Ageu encontrou uma situação interessante entre os judeus que retornaram do exílio. Eles estavam ocupados com suas próprias casas enquanto o templo permanecia abandonado. Deus os chamou para reconsiderar prioridades e retomar a obra.
(Ag 1.7,8) Assim diz o Senhor dos Exércitos: Aplicai o vosso coração aos vossos caminhos. Subi ao monte, e trazei madeira, e edificai a casa; e dela me agradarei e serei glorificado, diz o Senhor.
O chamado foi simples: considerem, levantem-se, tragam material e construam.
Algumas situações começam a mudar quando finalmente fazemos aquilo que há muito tempo sabemos que precisa ser feito.
Comentário do tópico 3.3
No tópico 3.3 o comentarista da lição diz: “O trabalho é uma bênção divina”. Gênesis resolve uma questão teológica importante sobre o trabalho. Adão recebeu trabalho antes da entrada do pecado.
(Gn 2.15) E tomou o Senhor Deus o homem e o pôs no jardim do Éden para o lavrar e o guardar.
O trabalho pertence ao propósito original da criação. Gênesis 3 apresenta o sofrimento, os espinhos e o suor associados a realidade da queda. O labor em si já fazia parte da dignidade humana.
Deus criou o homem a sua imagem e entregou-lhe responsabilidades dentro da criação.
Existem pelo menos quatro dimensões bíblicas do trabalho:
- Provisão. Trabalhamos para nosso sustento e de nossa família.
- Serviço. Nosso trabalho produz algo útil para outras pessoas.
- Generosidade. A produtividade permite repartir com quem necessita.
- Glorificação. Podemos honrar Deus através da maneira como trabalhamos.
Paulo apresenta essa terceira dimensão aos efésios:
(Ef 4.28) Antes trabalhe, fazendo com as mãos o que é bom, para que tenha o que repartir com o que tiver necessidade.
O trabalho produz recursos que ultrapassam o próprio trabalhador. Ele pode sustentar uma família, ajudar necessitados, contribuir com a igreja e financiar a obra missionária.
Bezalel oferece ainda outro exemplo.
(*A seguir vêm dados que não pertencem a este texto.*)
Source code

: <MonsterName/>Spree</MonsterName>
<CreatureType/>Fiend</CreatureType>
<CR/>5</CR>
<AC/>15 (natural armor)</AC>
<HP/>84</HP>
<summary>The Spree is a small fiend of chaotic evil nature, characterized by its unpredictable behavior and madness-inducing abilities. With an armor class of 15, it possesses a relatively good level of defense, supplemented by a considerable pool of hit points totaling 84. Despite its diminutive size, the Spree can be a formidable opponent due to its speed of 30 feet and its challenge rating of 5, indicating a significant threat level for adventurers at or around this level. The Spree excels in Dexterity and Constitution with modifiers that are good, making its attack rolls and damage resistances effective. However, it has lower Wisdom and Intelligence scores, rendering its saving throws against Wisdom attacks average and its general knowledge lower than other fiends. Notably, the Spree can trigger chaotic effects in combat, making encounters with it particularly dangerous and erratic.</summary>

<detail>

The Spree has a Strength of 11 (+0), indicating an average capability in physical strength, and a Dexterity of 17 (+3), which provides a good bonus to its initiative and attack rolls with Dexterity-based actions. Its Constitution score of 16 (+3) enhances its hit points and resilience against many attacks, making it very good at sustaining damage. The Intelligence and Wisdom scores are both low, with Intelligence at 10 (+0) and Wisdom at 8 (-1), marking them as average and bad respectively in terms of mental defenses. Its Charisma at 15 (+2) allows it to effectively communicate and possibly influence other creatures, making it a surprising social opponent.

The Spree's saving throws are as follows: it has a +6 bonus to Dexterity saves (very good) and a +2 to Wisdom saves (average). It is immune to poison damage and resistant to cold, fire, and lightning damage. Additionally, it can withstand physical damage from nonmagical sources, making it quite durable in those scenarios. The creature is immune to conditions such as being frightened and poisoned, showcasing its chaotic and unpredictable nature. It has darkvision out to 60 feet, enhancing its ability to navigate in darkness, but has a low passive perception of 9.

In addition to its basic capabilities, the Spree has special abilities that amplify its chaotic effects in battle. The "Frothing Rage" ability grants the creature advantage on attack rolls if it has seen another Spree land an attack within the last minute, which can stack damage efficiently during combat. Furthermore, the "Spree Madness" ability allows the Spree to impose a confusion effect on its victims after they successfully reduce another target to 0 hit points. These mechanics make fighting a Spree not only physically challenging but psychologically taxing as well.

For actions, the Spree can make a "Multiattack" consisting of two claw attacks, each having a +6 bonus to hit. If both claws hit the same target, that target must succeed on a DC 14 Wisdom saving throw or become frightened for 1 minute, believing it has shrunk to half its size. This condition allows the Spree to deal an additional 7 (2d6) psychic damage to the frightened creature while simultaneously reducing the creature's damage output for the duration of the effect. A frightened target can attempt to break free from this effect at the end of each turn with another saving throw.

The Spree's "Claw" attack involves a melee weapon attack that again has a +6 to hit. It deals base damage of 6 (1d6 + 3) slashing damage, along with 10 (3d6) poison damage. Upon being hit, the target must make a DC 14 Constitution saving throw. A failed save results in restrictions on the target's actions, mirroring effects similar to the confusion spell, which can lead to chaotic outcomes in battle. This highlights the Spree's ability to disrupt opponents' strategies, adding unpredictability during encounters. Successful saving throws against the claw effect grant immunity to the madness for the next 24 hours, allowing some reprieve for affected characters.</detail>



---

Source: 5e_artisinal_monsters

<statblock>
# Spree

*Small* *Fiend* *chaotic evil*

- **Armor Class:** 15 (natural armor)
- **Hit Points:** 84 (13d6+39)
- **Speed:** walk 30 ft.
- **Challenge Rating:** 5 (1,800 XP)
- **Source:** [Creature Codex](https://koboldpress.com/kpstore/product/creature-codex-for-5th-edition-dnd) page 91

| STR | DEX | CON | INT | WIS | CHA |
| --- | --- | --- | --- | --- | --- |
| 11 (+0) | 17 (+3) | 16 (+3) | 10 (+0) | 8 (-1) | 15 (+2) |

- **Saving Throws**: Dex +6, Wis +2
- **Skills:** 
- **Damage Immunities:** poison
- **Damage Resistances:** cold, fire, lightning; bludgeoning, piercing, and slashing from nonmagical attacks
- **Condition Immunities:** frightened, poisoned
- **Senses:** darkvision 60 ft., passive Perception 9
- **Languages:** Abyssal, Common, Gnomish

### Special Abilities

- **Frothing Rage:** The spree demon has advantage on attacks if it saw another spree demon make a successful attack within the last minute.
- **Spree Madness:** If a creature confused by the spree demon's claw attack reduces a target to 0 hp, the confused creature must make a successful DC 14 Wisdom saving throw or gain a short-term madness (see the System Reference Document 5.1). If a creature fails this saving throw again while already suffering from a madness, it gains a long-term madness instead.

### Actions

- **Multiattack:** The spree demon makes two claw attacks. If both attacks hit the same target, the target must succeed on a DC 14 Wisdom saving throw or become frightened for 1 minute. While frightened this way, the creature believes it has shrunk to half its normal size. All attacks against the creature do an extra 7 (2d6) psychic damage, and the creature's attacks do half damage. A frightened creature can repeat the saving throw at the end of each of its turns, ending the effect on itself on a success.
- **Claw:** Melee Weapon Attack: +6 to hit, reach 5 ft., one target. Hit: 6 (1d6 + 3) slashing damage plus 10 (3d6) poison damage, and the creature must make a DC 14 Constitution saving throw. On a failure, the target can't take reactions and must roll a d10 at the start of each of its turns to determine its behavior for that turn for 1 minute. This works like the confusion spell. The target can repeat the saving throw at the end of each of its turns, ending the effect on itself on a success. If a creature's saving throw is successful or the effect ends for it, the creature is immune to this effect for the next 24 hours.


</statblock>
Deus lhe concedeu habilidade para trabalhar na construção do Tabernáculo.
(Êx 31.3) E o enchi do Espírito de Deus, de sabedoria, e de entendimento, e de ciência em todo artifício.
Habilidade profissional também pode ser dom colocado por Deus nas mãos de alguém.
Trabalhar com excelência, responsabilidade e honestidade faz parte de nosso testemunho cristão.
Conclusão da conclusão
A diligência transforma oportunidades em frutos. Deus nos concede tempo, capacidade, responsabilidades e portas abertas. Cabe a nós levantar, trabalhar, perseverar e administrar com sabedoria aquilo que recebemos. A vida cristã possui muito para construir enquanto caminhamos com Cristo.
Deus abençoe sua vida, família e ministério em nome de Jesus.